**WORK REQUIRED**. Print nothing beyond the line with "constructs that perform": every line from the beginning of the data up to it, that line included, and no pictures.

[Recorded data]
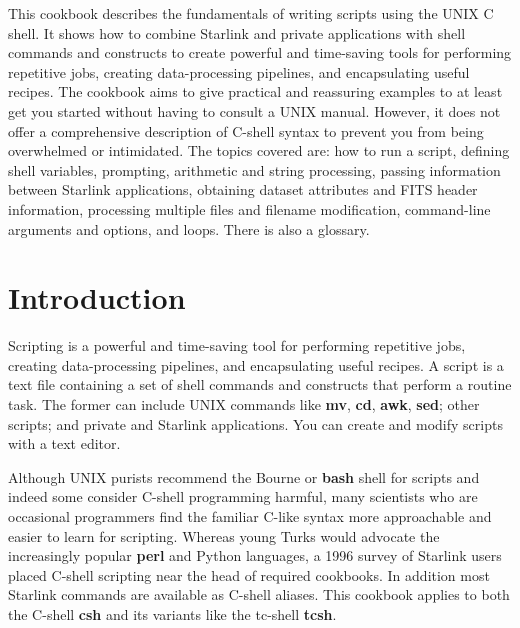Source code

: \documentclass[twoside,11pt]{article}
\newcommand{\stardocinitials}  {SC}
\newcommand{\stardocnumber}    {4.4}
\newcommand{\stardocabstract}  {
This cookbook describes the fundamentals of writing scripts using
the UNIX C shell.  It shows how to combine Starlink and private applications
with shell commands and constructs to create powerful and time-saving
tools for performing repetitive jobs, creating data-processing
pipelines, and encapsulating useful recipes.  The cookbook aims to give
practical and reassuring examples to at least get you started without
having to consult a UNIX manual.  However, it does not offer a
comprehensive description of C-shell syntax to prevent you from
being overwhelmed or intimidated.  The topics covered are: how to run a
script, defining shell variables, prompting, arithmetic and string
processing, passing information between Starlink applications, obtaining
dataset attributes and FITS header information, processing multiple
files and filename modification, command-line arguments and options, and
loops.  There is also a glossary.}
\newcommand{\stardocname}{\stardocinitials /\stardocnumber}
\newcommand{\htmladdnormallink}[2]{#1}
\newenvironment{latexonly}{}{}
\newcommand{\htmlref}[2]{#1}
\newcommand{\xlabel}[1]{}
\newcommand{\latexonlytoc}[0]{\tableofcontents}
\renewcommand{\thepage}{\roman{page}}
\begin{document}
\stardocabstract

  \newpage
  \begin{latexonly}
    \setlength{\parskip}{0mm}
    \latexonlytoc
    \setlength{\parskip}{\medskipamount}
    \markboth{\stardocname}{\stardocname}
 \end{latexonly}
\cleardoublepage
\renewcommand{\thepage}{\arabic{page}}
\setcounter{page}{1}


\section{\xlabel{sc4_se_intro}Introduction\label{sc4_se_intro}}

Scripting is a powerful and time-saving tool for performing repetitive
jobs, creating data-processing pipelines, and encapsulating useful
recipes.  A script is a text file containing a set of
\htmlref{{\sf shell}}{sc4_gl_she} commands and constructs that perform
a routine task.  The former can include UNIX commands like {\bf mv},
{\bf cd}, {\bf awk}, {\bf sed}; other scripts; and private and
Starlink applications.  You can create and modify scripts with a text
editor.

Although UNIX purists recommend the Bourne or {\bf bash} shell for
scripts and indeed some consider \htmladdnormallink{C-shell
programming
harmful}{http://www.unix.org.ua/orelly/unix/upt/ch47_02.htm}, many
scientists who are occasional programmers find the familiar C-like syntax
more approachable and easier to learn for scripting.  Whereas young
Turks would advocate the increasingly popular \htmladdnormallink{{\bf
perl}}{http://www.perl.com/} and
\htmladdnormallink{Python}{http://www.python.org/} languages, a 1996
survey of Starlink users placed C-shell scripting near the head of
required cookbooks.  In addition most Starlink commands are available
as C-shell aliases.  This cookbook applies to both the C-shell {\bf
csh} and its variants like the tc-shell {\bf tcsh}.
\end{document}
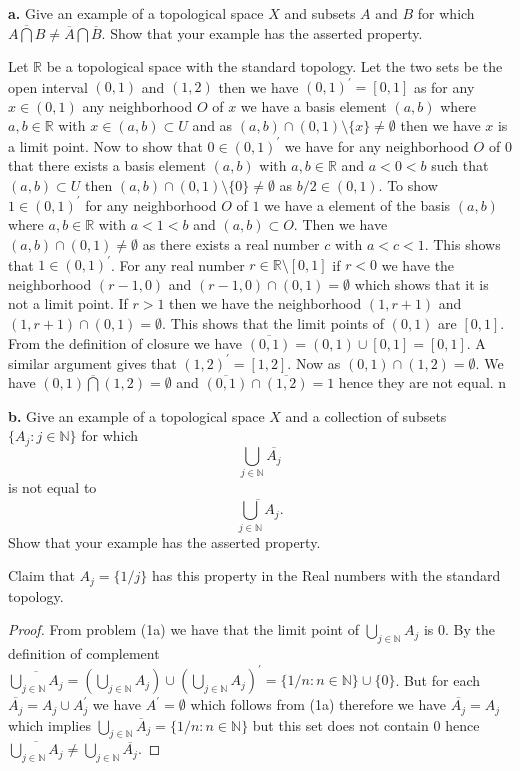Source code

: \documentclass{amsart}
\theoremstyle{plain}
\theoremstyle{definition}
\theoremstyle{remark}
\begin{document}
\vspace{.1in}
{\bfseries a.} Give an example of a topological space $X$ and subsets $A$ and $B$ for which $\overline{A\bigcap B} \ne \overline{A} \bigcap \overline{B}$. Show that your example has the asserted property. 

Let $\mathbb{R}$ be a topological space with the standard topology. Let the two sets be the open interval $(0,1)$ and $(1,2)$ then we have $(0,1)^\prime=[0,1]$ as for any $x\in (0,1)$ any neighborhood $O$ of $x$ we have a basis element $(a,b)$ where $a,b\in \mathbb{R}$ with $x\in (a,b)\subset U$ and as $(a,b)\cap (0,1)\setminus \{x\}\not = \emptyset$ then we have $x$ is a limit point. Now to show that $0\in (0,1)^\prime$ we have for any neighborhood $O$ of $0$ that there exists a basis element $(a,b)$ with $a,b\in \mathbb R$ and $a<0<b$ such that $(a,b)\subset U$ then $(a,b)\cap (0,1)\setminus \{0\}\not = \emptyset$ as $b/2\in (0,1)$. To show $1\in (0,1)^\prime$ for any neighborhood $O$ of $1$ we have a element of the basis $(a,b)$ where $a,b\in \mathbb{R}$ with $a<1<b$ and $(a,b)\subset O$. Then we have $(a,b)\cap (0,1)\not = \emptyset$ as there exists a real number $c$ with $a<c<1$. This shows that $1\in (0,1)^\prime$. For any real number $r\in \mathbb{R}\setminus [0,1]$ if $r<0$ we have the neighborhood $(r-1,0)$ and $(r-1,0)\cap (0,1)= \emptyset$ which shows that it is not a limit point. If $r>1$ then we have the neighborhood $(1,r+1)$ and $(1,r+1)\cap (0,1)=\emptyset$. This shows that the limit points of $(0,1)$ are $[0,1]$. From the definition of closure we have $\overline {(0,1)}= (0,1)\cup [0,1]=[0,1]$. A similar argument gives that $(1,2)^\prime=[1,2]$. Now as $(0,1)\cap (1,2)=\emptyset$. We have $\overline{(0,1)\bigcap (1,2)}=\emptyset$ and $\overline{(0,1)}\cap \overline{(1,2)}={1}$ hence they are not equal. n



\vspace{.1in}
{\bfseries b.} Give an example of a topological space $X$ and a collection of subsets $\{ A_j : j\in \mathbb N \}$ for which 
\[
\bigcup _{j\in \mathbb N } \overline{A_j}
\]
is not equal to 
\[
\overline{\bigcup _{j\in \mathbb N } A_j}.
\]
Show that your example has the asserted property. 

Claim that $A_j=\{1/j\}$ has this property in the Real numbers with the standard topology.

\begin{proof}
    From problem (1a) we have that the limit point of $\bigcup_{j\in \mathbb{N}}A_j$ is ${0}$. By the definition of complement $\overline {\bigcup_{j\in \mathbb{N}}A_j}=(\bigcup_{j\in \mathbb{N}}A_j) \cup (\bigcup_{j\in \mathbb{N}}A_j)^\prime=\{1/n:n\in \mathbb{N}\}\cup \{0\}$. But for each $\overline {A_j}=A_j\cup A_j^\prime$ we have $A^\prime=\emptyset$ which follows from (1a) therefore we have $\overline{A_j}=A_j$ which implies $\bigcup_{j\in \mathbb{N}}\overline A_j=\{1/n:n\in \mathbb{N}\}$ but this set does not contain $0$ hence $\overline {\bigcup_{j\in \mathbb{N}}A_j}\not = \bigcup_{j\in \mathbb{N}}\overline{A_j}$. 
\end{proof}
\end{document}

**FINISHED EXERCISE**.
Source code

: \documentclass[twoside,11pt]{article}
\newcommand{\stardocinitials}  {SC}
\newcommand{\stardocnumber}    {4.4}
\newcommand{\stardocabstract}  {
This cookbook describes the fundamentals of writing scripts using
the UNIX C shell.  It shows how to combine Starlink and private applications
with shell commands and constructs to create powerful and time-saving
tools for performing repetitive jobs, creating data-processing
pipelines, and encapsulating useful recipes.  The cookbook aims to give
practical and reassuring examples to at least get you started without
having to consult a UNIX manual.  However, it does not offer a
comprehensive description of C-shell syntax to prevent you from
being overwhelmed or intimidated.  The topics covered are: how to run a
script, defining shell variables, prompting, arithmetic and string
processing, passing information between Starlink applications, obtaining
dataset attributes and FITS header information, processing multiple
files and filename modification, command-line arguments and options, and
loops.  There is also a glossary.}
\newcommand{\stardocname}{\stardocinitials /\stardocnumber}
\newcommand{\htmladdnormallink}[2]{#1}
\newenvironment{latexonly}{}{}
\newcommand{\htmlref}[2]{#1}
\newcommand{\xlabel}[1]{}
\newcommand{\latexonlytoc}[0]{\tableofcontents}
\renewcommand{\thepage}{\roman{page}}
\begin{document}
\stardocabstract

  \newpage
  \begin{latexonly}
    \setlength{\parskip}{0mm}
    \latexonlytoc
    \setlength{\parskip}{\medskipamount}
    \markboth{\stardocname}{\stardocname}
 \end{latexonly}
\cleardoublepage
\renewcommand{\thepage}{\arabic{page}}
\setcounter{page}{1}


\section{\xlabel{sc4_se_intro}Introduction\label{sc4_se_intro}}

Scripting is a powerful and time-saving tool for performing repetitive
jobs, creating data-processing pipelines, and encapsulating useful
recipes.  A script is a text file containing a set of
\htmlref{{\sf shell}}{sc4_gl_she} commands and constructs that perform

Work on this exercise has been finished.